• [What the exercise asks] Below are entries. Copy exactly the lines running from the line that holds "Kinesis是AWS提供的一项服务，有助于及时处理流数据。它包含多个组件，例如Amazon Kinesis Data" to the line that holds "### Google Cloud Dataflow", with both ends included.

━━━

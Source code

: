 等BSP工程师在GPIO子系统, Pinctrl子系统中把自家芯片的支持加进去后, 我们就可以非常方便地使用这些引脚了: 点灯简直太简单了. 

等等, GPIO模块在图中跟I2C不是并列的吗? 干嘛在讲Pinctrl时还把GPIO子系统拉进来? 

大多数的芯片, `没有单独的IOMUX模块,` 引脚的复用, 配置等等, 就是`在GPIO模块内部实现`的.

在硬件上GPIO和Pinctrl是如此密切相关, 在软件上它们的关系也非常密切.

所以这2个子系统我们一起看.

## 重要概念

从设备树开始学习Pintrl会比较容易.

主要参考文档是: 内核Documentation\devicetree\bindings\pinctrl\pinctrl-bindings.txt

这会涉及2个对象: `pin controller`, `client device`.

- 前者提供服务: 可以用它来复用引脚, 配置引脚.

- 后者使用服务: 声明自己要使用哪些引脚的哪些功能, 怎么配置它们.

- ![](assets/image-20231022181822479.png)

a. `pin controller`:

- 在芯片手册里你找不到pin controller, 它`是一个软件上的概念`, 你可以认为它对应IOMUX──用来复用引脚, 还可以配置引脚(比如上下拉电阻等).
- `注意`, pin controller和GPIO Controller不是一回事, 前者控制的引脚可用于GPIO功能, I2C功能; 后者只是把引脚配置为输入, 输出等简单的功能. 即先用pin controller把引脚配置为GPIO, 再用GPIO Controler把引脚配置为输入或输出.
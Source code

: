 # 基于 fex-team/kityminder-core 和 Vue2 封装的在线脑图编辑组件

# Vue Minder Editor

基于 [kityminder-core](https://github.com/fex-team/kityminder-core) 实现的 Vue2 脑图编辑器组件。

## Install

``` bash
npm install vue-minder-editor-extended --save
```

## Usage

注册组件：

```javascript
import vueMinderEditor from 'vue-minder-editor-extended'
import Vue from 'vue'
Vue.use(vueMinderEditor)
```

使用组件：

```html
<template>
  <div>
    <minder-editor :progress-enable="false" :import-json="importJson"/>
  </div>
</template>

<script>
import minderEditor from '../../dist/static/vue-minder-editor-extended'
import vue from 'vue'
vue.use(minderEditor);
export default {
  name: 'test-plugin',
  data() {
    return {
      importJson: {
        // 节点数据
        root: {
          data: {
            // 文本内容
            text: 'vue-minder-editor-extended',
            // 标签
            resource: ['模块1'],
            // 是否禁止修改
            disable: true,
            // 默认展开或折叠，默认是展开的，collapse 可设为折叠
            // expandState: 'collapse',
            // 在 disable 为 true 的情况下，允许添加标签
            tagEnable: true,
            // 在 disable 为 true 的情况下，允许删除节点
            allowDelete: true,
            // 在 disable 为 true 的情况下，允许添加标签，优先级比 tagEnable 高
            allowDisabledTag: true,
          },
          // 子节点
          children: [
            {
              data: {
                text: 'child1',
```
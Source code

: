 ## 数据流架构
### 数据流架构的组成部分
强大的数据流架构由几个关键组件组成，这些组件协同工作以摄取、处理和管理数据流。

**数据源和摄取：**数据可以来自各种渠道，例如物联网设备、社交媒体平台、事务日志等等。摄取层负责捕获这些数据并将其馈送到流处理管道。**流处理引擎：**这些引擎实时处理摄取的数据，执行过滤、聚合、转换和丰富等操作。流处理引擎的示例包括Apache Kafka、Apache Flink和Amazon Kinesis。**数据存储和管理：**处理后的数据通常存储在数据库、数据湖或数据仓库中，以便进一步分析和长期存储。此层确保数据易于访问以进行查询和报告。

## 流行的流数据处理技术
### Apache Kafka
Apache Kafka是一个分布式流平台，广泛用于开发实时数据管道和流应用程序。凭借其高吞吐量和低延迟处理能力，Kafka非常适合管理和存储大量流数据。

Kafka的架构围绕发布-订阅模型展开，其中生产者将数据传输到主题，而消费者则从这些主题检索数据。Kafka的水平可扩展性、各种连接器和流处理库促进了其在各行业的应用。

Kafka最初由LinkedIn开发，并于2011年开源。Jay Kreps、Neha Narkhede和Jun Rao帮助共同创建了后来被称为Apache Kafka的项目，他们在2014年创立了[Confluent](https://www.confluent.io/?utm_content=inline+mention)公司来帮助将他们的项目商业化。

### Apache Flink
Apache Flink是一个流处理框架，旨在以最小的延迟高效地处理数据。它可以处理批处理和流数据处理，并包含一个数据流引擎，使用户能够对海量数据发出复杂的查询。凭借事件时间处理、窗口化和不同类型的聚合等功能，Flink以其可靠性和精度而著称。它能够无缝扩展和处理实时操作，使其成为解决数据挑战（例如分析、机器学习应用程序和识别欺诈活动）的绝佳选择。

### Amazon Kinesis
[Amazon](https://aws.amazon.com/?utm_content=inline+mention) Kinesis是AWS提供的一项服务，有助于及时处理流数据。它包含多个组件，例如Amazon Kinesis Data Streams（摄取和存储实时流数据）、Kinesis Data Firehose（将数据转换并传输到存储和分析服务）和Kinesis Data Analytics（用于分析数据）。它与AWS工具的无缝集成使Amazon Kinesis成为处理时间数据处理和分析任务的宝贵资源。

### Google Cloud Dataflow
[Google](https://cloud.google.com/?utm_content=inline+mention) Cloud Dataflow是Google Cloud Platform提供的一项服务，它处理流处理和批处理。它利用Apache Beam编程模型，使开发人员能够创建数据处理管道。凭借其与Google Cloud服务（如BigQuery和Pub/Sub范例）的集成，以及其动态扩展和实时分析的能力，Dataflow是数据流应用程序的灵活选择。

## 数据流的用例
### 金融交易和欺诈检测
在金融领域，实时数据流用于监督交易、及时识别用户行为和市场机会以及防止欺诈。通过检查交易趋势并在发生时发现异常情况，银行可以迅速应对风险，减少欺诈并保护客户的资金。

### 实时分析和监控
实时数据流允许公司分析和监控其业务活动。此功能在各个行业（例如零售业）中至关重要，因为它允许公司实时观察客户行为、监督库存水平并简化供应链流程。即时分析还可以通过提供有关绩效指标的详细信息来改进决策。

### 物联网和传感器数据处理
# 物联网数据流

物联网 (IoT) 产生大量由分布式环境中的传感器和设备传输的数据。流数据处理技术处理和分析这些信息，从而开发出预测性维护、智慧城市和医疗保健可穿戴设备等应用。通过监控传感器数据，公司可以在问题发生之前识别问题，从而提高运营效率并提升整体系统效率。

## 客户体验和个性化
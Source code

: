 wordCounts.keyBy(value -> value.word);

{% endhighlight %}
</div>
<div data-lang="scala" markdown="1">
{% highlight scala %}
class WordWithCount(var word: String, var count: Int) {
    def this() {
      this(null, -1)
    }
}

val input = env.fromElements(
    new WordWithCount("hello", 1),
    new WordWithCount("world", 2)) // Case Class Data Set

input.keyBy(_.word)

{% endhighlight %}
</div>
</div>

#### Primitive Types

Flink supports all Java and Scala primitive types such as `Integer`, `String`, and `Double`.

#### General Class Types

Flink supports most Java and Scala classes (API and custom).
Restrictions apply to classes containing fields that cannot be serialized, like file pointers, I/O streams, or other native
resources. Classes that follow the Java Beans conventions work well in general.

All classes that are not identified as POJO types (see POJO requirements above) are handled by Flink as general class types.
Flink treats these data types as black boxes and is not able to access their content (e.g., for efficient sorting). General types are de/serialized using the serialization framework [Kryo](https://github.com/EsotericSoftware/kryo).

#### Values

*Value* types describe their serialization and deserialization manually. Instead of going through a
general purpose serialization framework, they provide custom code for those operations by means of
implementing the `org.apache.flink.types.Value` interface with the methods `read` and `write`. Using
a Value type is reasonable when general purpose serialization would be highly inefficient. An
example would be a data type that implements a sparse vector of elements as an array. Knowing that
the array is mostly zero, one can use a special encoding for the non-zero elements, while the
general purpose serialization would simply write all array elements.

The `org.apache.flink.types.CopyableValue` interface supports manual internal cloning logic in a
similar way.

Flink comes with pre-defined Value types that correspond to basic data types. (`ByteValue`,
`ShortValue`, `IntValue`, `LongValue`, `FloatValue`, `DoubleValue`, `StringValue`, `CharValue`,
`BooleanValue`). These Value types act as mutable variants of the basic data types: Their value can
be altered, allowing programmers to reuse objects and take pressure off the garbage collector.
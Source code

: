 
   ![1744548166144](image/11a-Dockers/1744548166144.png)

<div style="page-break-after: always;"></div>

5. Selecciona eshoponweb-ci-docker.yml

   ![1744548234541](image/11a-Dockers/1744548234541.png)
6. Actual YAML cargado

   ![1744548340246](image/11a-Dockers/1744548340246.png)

━━━

• [Exercise result]
[Amazon](https://aws.amazon.com/?utm_content=inline+mention) Kinesis是AWS提供的一项服务，有助于及时处理流数据。它包含多个组件，例如Amazon Kinesis Data Streams（摄取和存储实时流数据）、Kinesis Data Firehose（将数据转换并传输到存储和分析服务）和Kinesis Data Analytics（用于分析数据）。它与AWS工具的无缝集成使Amazon Kinesis成为处理时间数据处理和分析任务的宝贵资源。

### Google Cloud Dataflow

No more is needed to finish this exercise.